__Directions__. Where a line below holds the string "repeated", copy that line.

*** Study material Section Begins ***

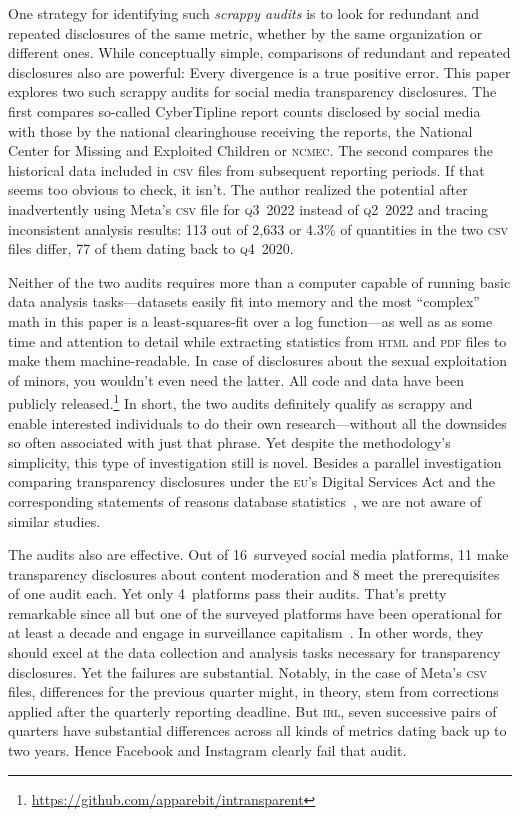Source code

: \documentclass[nonacm,screen]{acmart}
\newcommand\V[1]{\textsc{\MakeLowercase{#1}}}
\begin{document}
\begin{itemize}
{One strategy for identifying such \emph{scrappy audits} is to look for redundant
and repeated disclosures of the same metric, whether by the same organization or
different ones. While conceptually simple, comparisons of redundant and repeated
disclosures also are powerful: Every divergence is a true positive error. This
paper explores two such scrappy audits for social media transparency
disclosures. The first compares so-called CyberTipline report counts disclosed
by social media with those by the national clearinghouse receiving the reports,
the National Center for Missing and Exploited Children or \V{NCMEC}. The second
compares the historical data included in \V{CSV} files from subsequent reporting
periods. If that seems too obvious to check, it isn't. The author realized the
potential after inadvertently using Meta's \V{CSV} file for \V{Q3}~2022 instead
of \V{Q2}~2022 and tracing inconsistent analysis results: 113 out of 2,633 or
4.3\% of quantities in the two \V{CSV} files differ, 77 of them dating back to
\V{Q4}~2020.

Neither of the two audits requires more than a computer capable of running basic
data analysis tasks---datasets easily fit into memory and the most ``complex''
math in this paper is a least-squares-fit over a log function---as well as as
some time and attention to detail while extracting statistics from \V{HTML} and
\V{PDF} files to make them machine-readable. In case of disclosures about the
sexual exploitation of minors, you wouldn't even need the latter. All code and
data have been publicly
released.\footnote{\label{fn:intransparent}\url{https://github.com/apparebit/intransparent}}
In short, the two audits definitely qualify as scrappy and enable interested
individuals to do their own research---without all the downsides so often
associated with just that phrase. Yet despite the methodology's simplicity, this
type of investigation still is novel. Besides a parallel investigation comparing
transparency disclosures under the \V{EU}'s Digital Services Act and the
corresponding statements of reasons database
statistics~\cite{TrujilloFagniea2024}, we are not aware of similar studies.

The audits also are effective. Out of 16~surveyed social media platforms, 11
make transparency disclosures about content moderation and 8 meet the
prerequisites of one audit each. Yet only 4~platforms pass their audits. That's
pretty remarkable since all but one of the surveyed platforms have been
operational for at least a decade and engage in surveillance
capitalism~\cite{Zuboff2019}. In other words, they should excel at the data
collection and analysis tasks necessary for transparency disclosures. Yet the
failures are substantial. Notably, in the case of Meta's \V{CSV} files,
differences for the previous quarter might, in theory, stem from corrections
applied after the quarterly reporting deadline. But \V{IRL}, seven successive
pairs of quarters have substantial differences across all kinds of metrics
dating back up to two years. Hence Facebook and Instagram clearly fail that
audit.

}
\end{itemize}
\end{document}
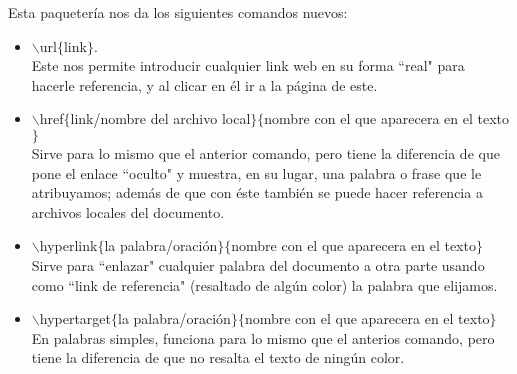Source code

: \documentclass[letterpaper, 12pt]{article}
\begin{document}
\begin{enumerate}
    Esta paquetería nos da los siguientes comandos nuevos:
    
        \begin{itemize}
            \item $\backslash$url$\{$link$\}$.\\
            
            Este nos permite introducir cualquier link web en su forma  ``real" para hacerle referencia, y al clicar en él ir a la página de este.\\
    
            \item $\backslash$href$\{$link/nombre del archivo local$\}$$\{$nombre con el que aparecera en el texto$\}$ \\
            
            Sirve para lo mismo que el anterior comando, pero tiene la diferencia de que pone el enlace ``oculto" y muestra, en su lugar, una palabra o frase que le atribuyamos; además de que con éste también se puede hacer referencia a archivos locales del documento.\\
    
            \item $\backslash$hyperlink$\{$la palabra/oración$\}$$\{$nombre con el que aparecera en el texto$\}$\\
            
            Sirve para ``enlazar" cualquier palabra del documento a otra parte usando como ``link de referencia" (resaltado de algún color) la palabra que elijamos.\\
    
            \item $\backslash$hypertarget$\{$la palabra/oración$\}$$\{$nombre con el que aparecera en el texto$\}$ \\
            
            En palabras simples, funciona para lo mismo que el anterios comando, pero tiene la diferencia de que no resalta el texto de ningún color.\\
        \end{itemize}
    
\end{enumerate}
     \cite{Cita}
     \printbibliography
     
\end{document}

*** Study material Section Ends ***

__Solved exercise__.
and repeated disclosures of the same metric, whether by the same organization or
different ones. While conceptually simple, comparisons of redundant and repeated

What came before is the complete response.